*Problem requirements*. In the records that follow, the lines from the one containing "The second step" to the one containing "commit messages](#scrutinize-your-commit-messages) below", inclusive, are to be given again exactly.

*Source data*.
------------------------------------------------------------
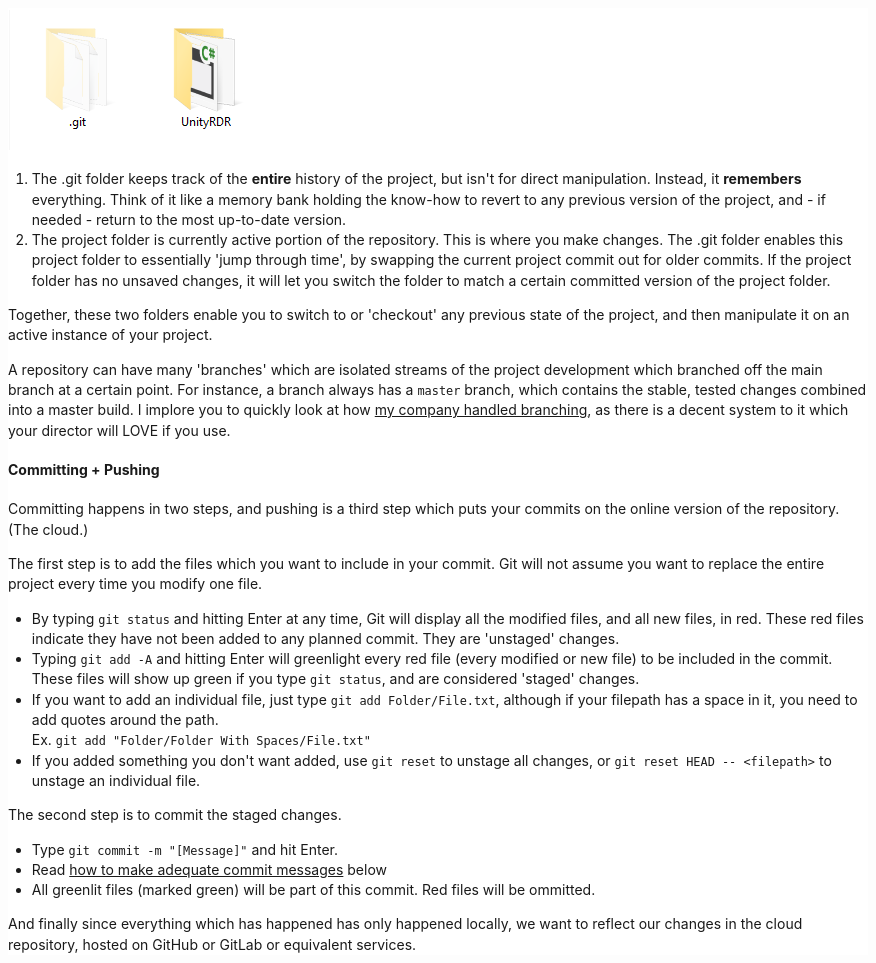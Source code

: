 <img src="imgs/gitstructure.PNG">

1. The .git folder keeps track of the **entire** history of the project, but isn't for direct manipulation. Instead, it **remembers** everything. Think of it like a memory bank holding the know-how to revert to any previous version of the project, and - if needed - return to the most up-to-date version.
2. The project folder is currently active portion of the repository. This is where you make changes. The .git folder enables this project folder to essentially 'jump through time', by swapping the current project commit out for older commits. If the project folder has no unsaved changes, it will let you switch the folder to match a certain committed version of the project folder.


Together, these two folders enable you to switch to or 'checkout' any previous state of the project, and then manipulate it on an active instance of your project.

A repository can have many 'branches' which are isolated streams of the project development which branched off the main branch at a certain point. For instance, a branch always has a `master` branch, which contains the stable, tested changes combined into a master build. I implore you to quickly look at how [my company handled branching](#repository-protocol), as there is a decent system to it which your director will LOVE if you use.

#### Committing + Pushing

Committing happens in two steps, and pushing is a third step which puts your commits on the online version of the repository. (The cloud.)

The first step is to add the files which you want to include in your commit. Git will not assume you want to replace the entire project every time you modify one file.
* By typing `git status` and hitting Enter at any time, Git will display all the modified files, and all new files, in red. These red files indicate they have not been added to any planned commit. They are 'unstaged' changes.
* Typing `git add -A` and hitting Enter will greenlight every red file (every modified or new file) to be included in the commit. These files will show up green if you type `git status`, and are considered 'staged' changes.
* If you want to add an individual file, just type `git add Folder/File.txt`, although if your filepath has a space in it, you need to add quotes around the path. <br>Ex. `git add "Folder/Folder With Spaces/File.txt"`
* If you added something you don't want added, use `git reset` to unstage all changes, or `git reset HEAD -- <filepath>` to unstage an individual file.

The second step is to commit the staged changes. 

* Type `git commit -m "[Message]"` and hit Enter.
* Read [how to make adequate commit messages](#scrutinize-your-commit-messages) below
* All greenlit files (marked green) will be part of this commit. Red files will be ommitted.

And finally since everything which has happened has only happened locally, we want to reflect our changes in the cloud repository, hosted on GitHub or GitLab or equivalent services.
------------------------------------------------------------
*Written reply*.
The second step is to commit the staged changes. 

* Type `git commit -m "[Message]"` and hit Enter.
* Read [how to make adequate commit messages](#scrutinize-your-commit-messages) below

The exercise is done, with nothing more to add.